How To Help A Child With A Learning Disability - Beachside Teen Treatment Center

How To Help A Child With A Learning Disability

Troy loved it when his grandma read him stories. She was animated and tried to do voices for all the characters! But, when Troy tried to read for himself, the letters swarmed all over the page and he couldn’t understand this weird language. Troy’s teacher suspected he was dyslexic.

Jose loved everything about school – except math. He was a talented basketball player and one day hoped to play in the NBA. He loved history, English, and even science experiments, but he just couldn’t seem to wrap his head around math. His algebra teacher asked to speak with his parents about the possibility Jose had dyscalculia.

Katrina couldn’t figure out why she couldn’t focus. Most of the kids in her class had no problem following along and keeping up with the teacher. Katrina’s mind wandered constantly – unless she was thinking about art. Then, she could focus relentlessly. Katrina’s parents wondered if she had a learning disability.

There are multiple types of learning disabilities that children can suffer with all their lives and never know. Help for kids with a learning disability starts with the adults responsible for their learning – parents and teachers. After learning about the different types of learning disabilities, we can focus on how best to help students with those conditions.

Types of Learning Disabilities

Learning disabilities can revolve around how the brain processes new information, whether or not the brain can do certain activities, or even as part of a mental health disorder. Here are the most common learning disabilities:

Dyslexia – Difficulty with reading, writing, spelling, and speaking in front of a group.

Dyscalculia – Difficulty with doing math problems, understanding time, using money.

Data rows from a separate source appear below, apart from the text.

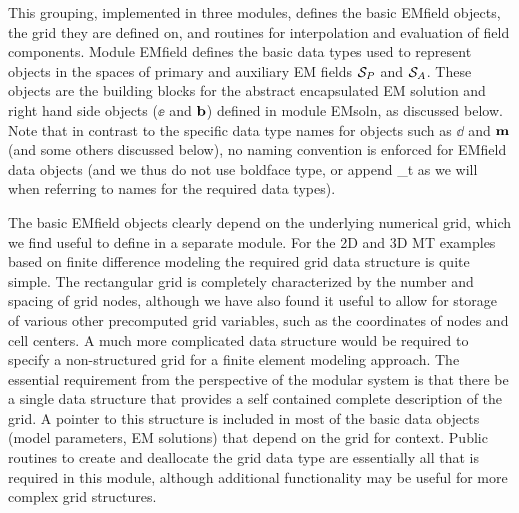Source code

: This grouping, implemented in three modules,
defines the basic EMfield objects, 
the grid they are defined on, and routines for
interpolation and evaluation of field components.
Module EMfield defines the basic data types used to
represent objects in the spaces of primary and auxiliary 
EM fields ${\cal S}_P$ and ${\cal S}_A$.
These objects
are the building blocks for the abstract encapsulated
EM solution and right hand side objects ($\ee$ and ${\bf b}$) defined
in module EMsoln, as discussed below.  
Note that in contrast to the specific data type names for objects
such as $\dd$ and ${\bf m}$ (and some others discussed below),
no naming convention is enforced for EMfield data objects (and
we thus do not use boldface type, or append \_t as we will
when referring to names for the required data types).

The basic EMfield objects clearly depend on the underlying numerical grid,
which we find useful to define in a separate module.
For the 2D and 3D MT examples based on finite difference modeling
the required grid data structure is quite simple.
The rectangular grid is completely characterized by 
the number and spacing of grid nodes, although we have
also found it useful to allow for storage of various other
precomputed grid variables, such as the 
coordinates of nodes and cell centers.  
A much more complicated data structure would be required to
specify a non-structured grid for a finite element modeling approach.
The essential requirement from the perspective
of the modular system is that there be a single data structure
that provides a
self contained complete description of the grid.
A pointer to this structure is included in most of the basic data objects
(model parameters, EM solutions) that depend on the grid for context.
Public routines to create and deallocate the grid data type
are essentially all that is required in this module,
although additional functionality may be useful for
more complex grid structures.


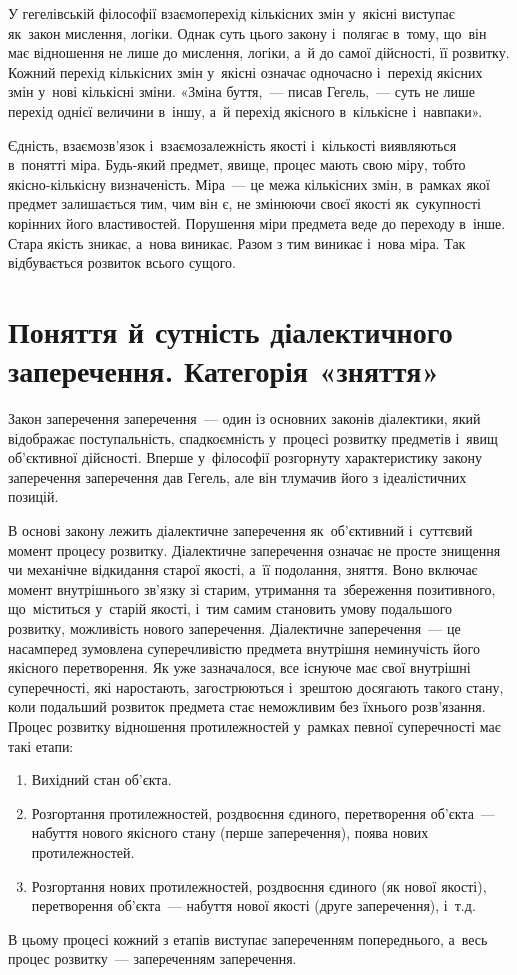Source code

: \documentclass[a5paper,oneside,DIV=12,12pt,headings=small]{scrartcl}
\begin{document}
		У гегелівській філософії взаємоперехід кількісних змін у~якісні виступає як~закон мислення, логіки. Однак суть цього закону і~полягає в~тому, що~він має відношення не лише до мислення, логіки, а~й до самої дійсності, її розвитку. Кожний перехід кількісних змін у~якісні означає одночасно і~перехід якісних змін у~нові кількісні зміни. «Зміна буття,~— писав Гегель,~— суть не лише перехід однієї величини в~іншу, а~й перехід якісного в~кількісне і~навпаки».
		
		Єдність, взаємозв'язок і~взаємозалежність якості і~кількості виявляються в~понятті міра. Будь-який предмет, явище, процес мають свою міру, тобто якісно-кількісну визначеність. Міра~— це межа кількісних змін, в~рамках якої предмет залишається тим, чим він є, не змінюючи своєї якості як~сукупності корінних його властивостей. Порушення міри предмета веде до переходу в~інше. Стара якість зникає, а~нова виникає. Разом з тим виникає і~нова міра. Так відбувається розвиток всього сущого.
		
	\section{Поняття й сутність діалектичного заперечення. Категорія «зняття»}
		Закон заперечення заперечення~— один із основних законів діалектики, який відображає поступальність, спадкоємність у~процесі розвитку предметів і~явищ об'єктивної дійсності. Вперше у~філософії розгорнуту характеристику закону заперечення заперечення дав Гегель, але він тлумачив його з ідеалістичних позицій.

		В основі закону лежить діалектичне заперечення як~об'\-єк\-тив\-ний і~суттєвий момент процесу розвитку. Діалектичне заперечення означає не просте знищення чи механічне відкидання старої якості, а~її подолання, зняття. Воно включає момент внутрішнього зв'язку зі старим, утримання та~збереження позитивного, що~міститься у~старій якості, і~тим самим становить умову подальшого розвитку, можливість нового заперечення. Діалектичне заперечення~— це насамперед зумовлена суперечливістю предмета внутрішня неминучість його якісного перетворення. Як уже зазначалося, все існуюче має свої внутрішні суперечності, які наростають, загострюються і~зрештою досягають такого стану, коли подальший розвиток предмета стає неможливим без їхнього розв'язання. Процес розвитку відношення протилежностей у~рамках певної суперечності має такі етапи:
		\begin{enumerate}
			\item Вихідний стан об'єкта.
			\item Розгортання протилежностей, роздвоєння єдиного, перетворення об'єкта~— набуття нового якісного стану (перше заперечення), поява нових протилежностей.
			\item Розгортання нових протилежностей, роздвоєння єдиного (як нової якості), перетворення об'єкта~— набуття нової якості (друге заперечення), і~т.д.
		\end{enumerate}
		В цьому процесі кожний з етапів виступає запереченням попереднього, а~весь процес розвитку~— запереченням заперечення.
		
\end{document}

Dysgraphia – Difficulty with handwriting, spelling, and organizing ideas.

Dyspraxia (Sensory Integration Disorder) – Difficulty with fine motor skills, hand-eye coordination, balance, and manual dexterity.

Dysphasia/Aphasia – Difficulty with understanding spoken language, poor reading comprehension.

Auditory Processing Disorder – Difficulty hearing differences between sounds which creates problems with reading, comprehension, and using language.

Visual Processing Disorder – Difficulty interpreting visual information which leads to problems with reading, math, maps, charts, symbols, and pictures.

ADHD – Attention deficit hyperactivity disorder (ADHD), while not a learning disability, can disrupt learning. Children with ADHD have problems sitting still, staying focused, following instructions, staying organized, and completing homework.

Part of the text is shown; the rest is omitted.